In the listing below, find every line with the string "hyperlink" and pull it out.
----
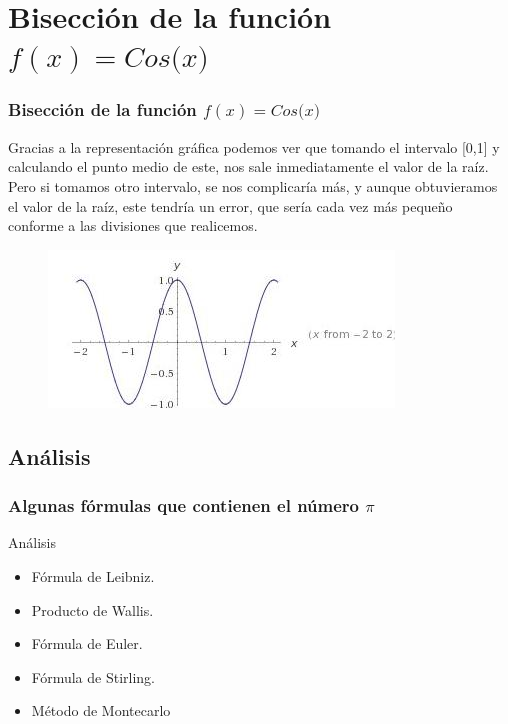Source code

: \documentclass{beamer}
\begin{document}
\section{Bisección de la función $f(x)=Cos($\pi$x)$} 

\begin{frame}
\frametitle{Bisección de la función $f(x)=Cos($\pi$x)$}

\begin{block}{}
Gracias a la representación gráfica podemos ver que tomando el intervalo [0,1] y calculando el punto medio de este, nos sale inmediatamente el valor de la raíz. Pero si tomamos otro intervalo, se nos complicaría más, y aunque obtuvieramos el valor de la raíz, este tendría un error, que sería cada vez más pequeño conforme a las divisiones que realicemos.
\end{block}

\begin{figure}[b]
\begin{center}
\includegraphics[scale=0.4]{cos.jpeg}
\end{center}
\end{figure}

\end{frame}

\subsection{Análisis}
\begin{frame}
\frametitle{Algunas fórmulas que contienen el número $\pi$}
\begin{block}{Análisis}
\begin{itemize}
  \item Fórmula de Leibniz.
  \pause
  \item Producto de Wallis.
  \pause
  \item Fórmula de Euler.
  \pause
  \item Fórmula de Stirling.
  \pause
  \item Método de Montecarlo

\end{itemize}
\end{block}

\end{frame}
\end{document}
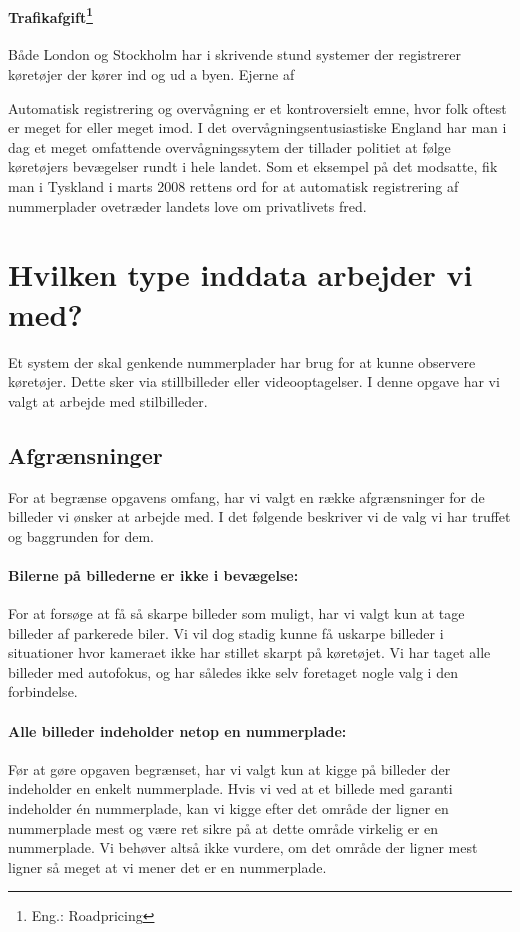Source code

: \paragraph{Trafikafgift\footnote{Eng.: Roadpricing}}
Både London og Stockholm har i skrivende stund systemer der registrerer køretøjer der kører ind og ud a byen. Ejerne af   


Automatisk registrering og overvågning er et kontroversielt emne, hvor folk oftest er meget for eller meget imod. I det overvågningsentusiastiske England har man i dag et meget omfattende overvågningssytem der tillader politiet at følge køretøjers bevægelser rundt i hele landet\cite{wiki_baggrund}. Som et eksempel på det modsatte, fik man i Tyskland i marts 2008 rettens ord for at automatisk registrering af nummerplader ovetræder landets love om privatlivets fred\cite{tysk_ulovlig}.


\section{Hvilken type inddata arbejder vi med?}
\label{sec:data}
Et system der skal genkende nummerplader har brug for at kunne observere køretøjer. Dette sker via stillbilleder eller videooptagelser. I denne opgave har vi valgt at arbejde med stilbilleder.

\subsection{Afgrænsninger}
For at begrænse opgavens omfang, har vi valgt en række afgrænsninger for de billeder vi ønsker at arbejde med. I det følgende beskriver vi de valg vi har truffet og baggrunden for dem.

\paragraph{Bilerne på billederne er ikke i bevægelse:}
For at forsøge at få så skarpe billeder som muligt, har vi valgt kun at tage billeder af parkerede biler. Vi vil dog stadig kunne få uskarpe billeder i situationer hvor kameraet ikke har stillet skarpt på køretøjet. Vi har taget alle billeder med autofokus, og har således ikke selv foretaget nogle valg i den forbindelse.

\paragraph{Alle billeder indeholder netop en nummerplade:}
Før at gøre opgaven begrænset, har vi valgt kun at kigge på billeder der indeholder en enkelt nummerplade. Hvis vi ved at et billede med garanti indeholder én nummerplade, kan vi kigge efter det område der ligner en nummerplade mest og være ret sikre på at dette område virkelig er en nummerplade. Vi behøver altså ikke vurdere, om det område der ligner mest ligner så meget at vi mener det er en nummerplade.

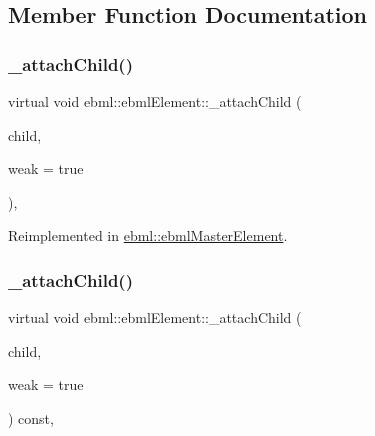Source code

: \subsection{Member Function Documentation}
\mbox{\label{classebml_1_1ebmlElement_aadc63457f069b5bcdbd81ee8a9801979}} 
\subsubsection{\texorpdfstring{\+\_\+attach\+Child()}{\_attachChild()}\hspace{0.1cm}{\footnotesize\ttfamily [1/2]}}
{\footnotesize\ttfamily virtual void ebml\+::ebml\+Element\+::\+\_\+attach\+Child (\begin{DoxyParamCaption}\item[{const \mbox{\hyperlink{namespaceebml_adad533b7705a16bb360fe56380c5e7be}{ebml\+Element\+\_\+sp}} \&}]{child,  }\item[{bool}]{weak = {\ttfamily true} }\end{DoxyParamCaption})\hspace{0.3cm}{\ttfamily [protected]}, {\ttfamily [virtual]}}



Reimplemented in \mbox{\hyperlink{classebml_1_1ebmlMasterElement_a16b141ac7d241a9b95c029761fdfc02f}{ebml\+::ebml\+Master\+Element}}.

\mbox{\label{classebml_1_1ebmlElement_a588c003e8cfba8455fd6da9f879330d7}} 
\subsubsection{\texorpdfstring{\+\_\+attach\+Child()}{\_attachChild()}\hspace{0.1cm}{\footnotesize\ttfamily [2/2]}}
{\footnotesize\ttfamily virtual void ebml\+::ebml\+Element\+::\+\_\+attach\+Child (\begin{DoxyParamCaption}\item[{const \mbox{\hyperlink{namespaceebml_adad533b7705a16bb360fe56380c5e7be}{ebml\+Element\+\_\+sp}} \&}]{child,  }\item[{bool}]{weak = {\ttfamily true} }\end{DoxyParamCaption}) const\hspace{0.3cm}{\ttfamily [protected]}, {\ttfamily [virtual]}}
----
COMPLETED EXERCISE:
{\footnotesize\ttfamily virtual void ebml\+::ebml\+Element\+::\+\_\+attach\+Child (\begin{DoxyParamCaption}\item[{const \mbox{\hyperlink{namespaceebml_adad533b7705a16bb360fe56380c5e7be}{ebml\+Element\+\_\+sp}} \&}]{child,  }\item[{bool}]{weak = {\ttfamily true} }\end{DoxyParamCaption})\hspace{0.3cm}{\ttfamily [protected]}, {\ttfamily [virtual]}}
Reimplemented in \mbox{\hyperlink{classebml_1_1ebmlMasterElement_a16b141ac7d241a9b95c029761fdfc02f}{ebml\+::ebml\+Master\+Element}}.
{\footnotesize\ttfamily virtual void ebml\+::ebml\+Element\+::\+\_\+attach\+Child (\begin{DoxyParamCaption}\item[{const \mbox{\hyperlink{namespaceebml_adad533b7705a16bb360fe56380c5e7be}{ebml\+Element\+\_\+sp}} \&}]{child,  }\item[{bool}]{weak = {\ttfamily true} }\end{DoxyParamCaption}) const\hspace{0.3cm}{\ttfamily [protected]}, {\ttfamily [virtual]}}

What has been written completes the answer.